▶ **Plain-text document sources**:

#####

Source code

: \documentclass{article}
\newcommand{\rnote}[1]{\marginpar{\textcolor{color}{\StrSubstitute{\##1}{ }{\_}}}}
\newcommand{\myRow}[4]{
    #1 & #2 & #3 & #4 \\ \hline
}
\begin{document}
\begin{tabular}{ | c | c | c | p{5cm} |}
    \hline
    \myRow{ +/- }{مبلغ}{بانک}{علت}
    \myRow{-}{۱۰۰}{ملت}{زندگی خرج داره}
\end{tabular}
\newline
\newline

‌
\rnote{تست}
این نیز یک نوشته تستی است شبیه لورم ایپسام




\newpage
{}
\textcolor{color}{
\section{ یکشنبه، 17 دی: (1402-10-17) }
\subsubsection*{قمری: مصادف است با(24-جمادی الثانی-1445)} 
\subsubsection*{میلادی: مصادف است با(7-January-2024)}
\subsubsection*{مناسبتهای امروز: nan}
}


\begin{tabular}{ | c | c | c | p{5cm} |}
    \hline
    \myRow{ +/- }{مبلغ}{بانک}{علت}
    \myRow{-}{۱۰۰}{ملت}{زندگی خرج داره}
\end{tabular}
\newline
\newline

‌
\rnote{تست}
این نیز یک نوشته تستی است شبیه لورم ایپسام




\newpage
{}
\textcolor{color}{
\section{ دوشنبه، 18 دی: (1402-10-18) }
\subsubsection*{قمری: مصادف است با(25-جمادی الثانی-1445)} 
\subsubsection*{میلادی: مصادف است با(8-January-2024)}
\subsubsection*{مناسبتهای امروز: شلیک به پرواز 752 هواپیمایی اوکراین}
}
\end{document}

#####

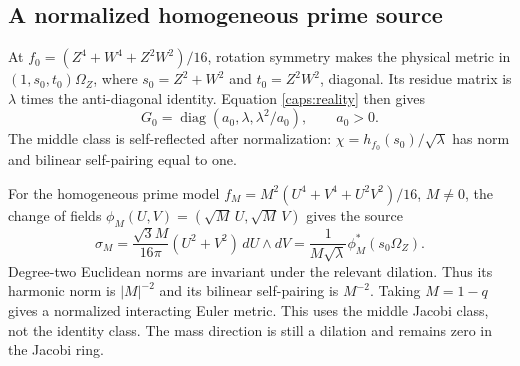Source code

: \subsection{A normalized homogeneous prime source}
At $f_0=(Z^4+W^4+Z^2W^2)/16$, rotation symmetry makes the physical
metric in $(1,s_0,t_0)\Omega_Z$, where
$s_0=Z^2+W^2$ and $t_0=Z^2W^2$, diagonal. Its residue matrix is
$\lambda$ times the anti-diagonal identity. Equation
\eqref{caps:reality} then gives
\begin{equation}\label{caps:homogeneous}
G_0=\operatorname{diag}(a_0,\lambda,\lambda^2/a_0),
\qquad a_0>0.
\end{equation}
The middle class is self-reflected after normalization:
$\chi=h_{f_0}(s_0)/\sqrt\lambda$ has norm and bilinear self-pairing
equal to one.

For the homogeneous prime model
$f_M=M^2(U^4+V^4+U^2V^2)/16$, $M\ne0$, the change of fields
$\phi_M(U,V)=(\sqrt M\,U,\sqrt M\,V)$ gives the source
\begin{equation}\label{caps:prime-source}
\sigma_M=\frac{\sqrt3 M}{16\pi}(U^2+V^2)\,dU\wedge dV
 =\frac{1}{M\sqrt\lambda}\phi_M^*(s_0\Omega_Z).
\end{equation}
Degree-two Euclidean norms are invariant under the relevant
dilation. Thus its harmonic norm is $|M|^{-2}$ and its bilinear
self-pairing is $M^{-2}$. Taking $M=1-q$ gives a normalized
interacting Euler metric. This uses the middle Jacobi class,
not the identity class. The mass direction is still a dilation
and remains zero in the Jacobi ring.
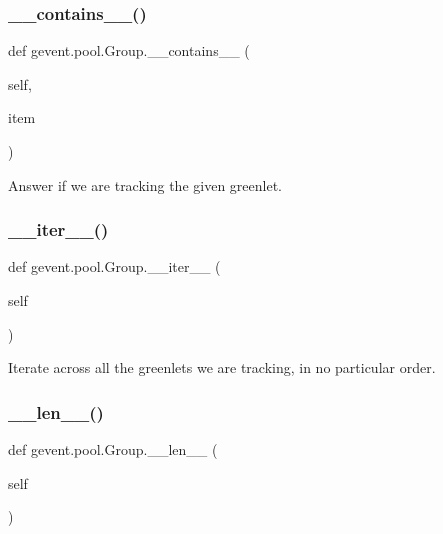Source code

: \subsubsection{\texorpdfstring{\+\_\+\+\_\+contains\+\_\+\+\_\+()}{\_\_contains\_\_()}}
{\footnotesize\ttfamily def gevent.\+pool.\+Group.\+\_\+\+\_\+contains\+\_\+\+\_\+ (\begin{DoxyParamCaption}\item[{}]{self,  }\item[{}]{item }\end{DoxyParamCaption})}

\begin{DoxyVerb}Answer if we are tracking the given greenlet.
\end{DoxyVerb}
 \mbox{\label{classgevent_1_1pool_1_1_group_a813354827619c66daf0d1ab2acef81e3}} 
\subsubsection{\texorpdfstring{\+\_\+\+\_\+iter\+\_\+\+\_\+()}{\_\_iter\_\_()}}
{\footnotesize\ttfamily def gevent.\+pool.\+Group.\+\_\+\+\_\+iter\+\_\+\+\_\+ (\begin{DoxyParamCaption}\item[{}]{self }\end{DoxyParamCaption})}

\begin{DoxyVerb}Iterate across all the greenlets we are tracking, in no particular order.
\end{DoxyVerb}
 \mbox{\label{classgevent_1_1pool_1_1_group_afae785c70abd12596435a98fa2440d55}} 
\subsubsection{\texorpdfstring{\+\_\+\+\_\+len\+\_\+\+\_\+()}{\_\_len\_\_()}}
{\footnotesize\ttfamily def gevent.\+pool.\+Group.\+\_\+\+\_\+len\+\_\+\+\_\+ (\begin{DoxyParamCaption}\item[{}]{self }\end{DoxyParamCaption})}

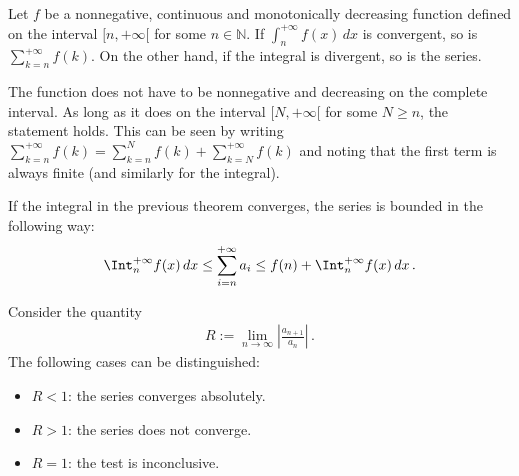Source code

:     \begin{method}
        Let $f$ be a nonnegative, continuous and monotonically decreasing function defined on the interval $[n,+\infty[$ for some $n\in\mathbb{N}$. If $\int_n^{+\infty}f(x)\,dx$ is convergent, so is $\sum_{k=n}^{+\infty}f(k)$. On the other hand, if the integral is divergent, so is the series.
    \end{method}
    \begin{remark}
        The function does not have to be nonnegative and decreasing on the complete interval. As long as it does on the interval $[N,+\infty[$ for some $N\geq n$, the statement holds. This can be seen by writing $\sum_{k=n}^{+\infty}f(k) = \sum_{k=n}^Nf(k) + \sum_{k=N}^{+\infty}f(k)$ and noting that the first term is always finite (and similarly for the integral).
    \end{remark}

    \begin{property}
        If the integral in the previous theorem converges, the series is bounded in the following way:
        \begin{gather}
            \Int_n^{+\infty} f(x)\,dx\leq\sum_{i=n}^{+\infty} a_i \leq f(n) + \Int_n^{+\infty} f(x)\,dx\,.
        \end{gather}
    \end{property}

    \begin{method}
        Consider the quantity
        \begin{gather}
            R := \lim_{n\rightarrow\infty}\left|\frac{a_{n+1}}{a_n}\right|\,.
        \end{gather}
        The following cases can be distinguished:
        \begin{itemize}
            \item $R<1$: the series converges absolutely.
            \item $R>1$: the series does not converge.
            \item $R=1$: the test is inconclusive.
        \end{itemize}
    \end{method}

#####

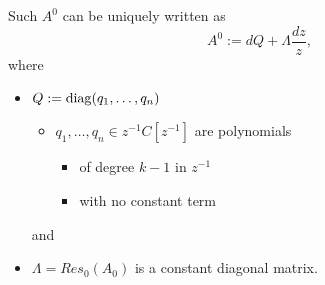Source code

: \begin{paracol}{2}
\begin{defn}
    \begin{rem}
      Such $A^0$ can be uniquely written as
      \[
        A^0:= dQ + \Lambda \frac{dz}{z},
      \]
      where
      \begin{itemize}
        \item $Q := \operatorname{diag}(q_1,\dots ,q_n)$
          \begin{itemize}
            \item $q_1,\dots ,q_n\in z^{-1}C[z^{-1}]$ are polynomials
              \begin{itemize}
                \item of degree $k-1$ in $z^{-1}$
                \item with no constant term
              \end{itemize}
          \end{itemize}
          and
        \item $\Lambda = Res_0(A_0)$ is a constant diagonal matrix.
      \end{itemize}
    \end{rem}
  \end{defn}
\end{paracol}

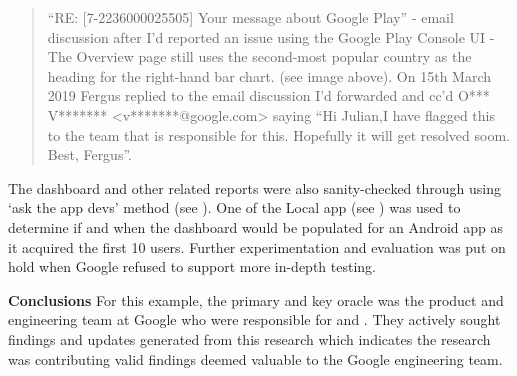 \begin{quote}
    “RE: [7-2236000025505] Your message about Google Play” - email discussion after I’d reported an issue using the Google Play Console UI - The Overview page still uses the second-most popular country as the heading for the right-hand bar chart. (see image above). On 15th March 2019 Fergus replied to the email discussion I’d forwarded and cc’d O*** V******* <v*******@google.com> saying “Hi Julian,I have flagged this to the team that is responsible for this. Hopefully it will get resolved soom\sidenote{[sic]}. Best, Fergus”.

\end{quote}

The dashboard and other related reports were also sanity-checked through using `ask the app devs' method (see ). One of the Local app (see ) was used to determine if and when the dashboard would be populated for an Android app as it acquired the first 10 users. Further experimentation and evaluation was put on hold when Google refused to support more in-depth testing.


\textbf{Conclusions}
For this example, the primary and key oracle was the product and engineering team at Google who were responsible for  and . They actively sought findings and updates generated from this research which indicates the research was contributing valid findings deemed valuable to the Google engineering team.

#####

Check each line of the records above, and copy those that hold the word "امروز".

\subsubsection*{مناسبتهای امروز: nan}
\subsubsection*{مناسبتهای امروز: شلیک به پرواز 752 هواپیمایی اوکراین}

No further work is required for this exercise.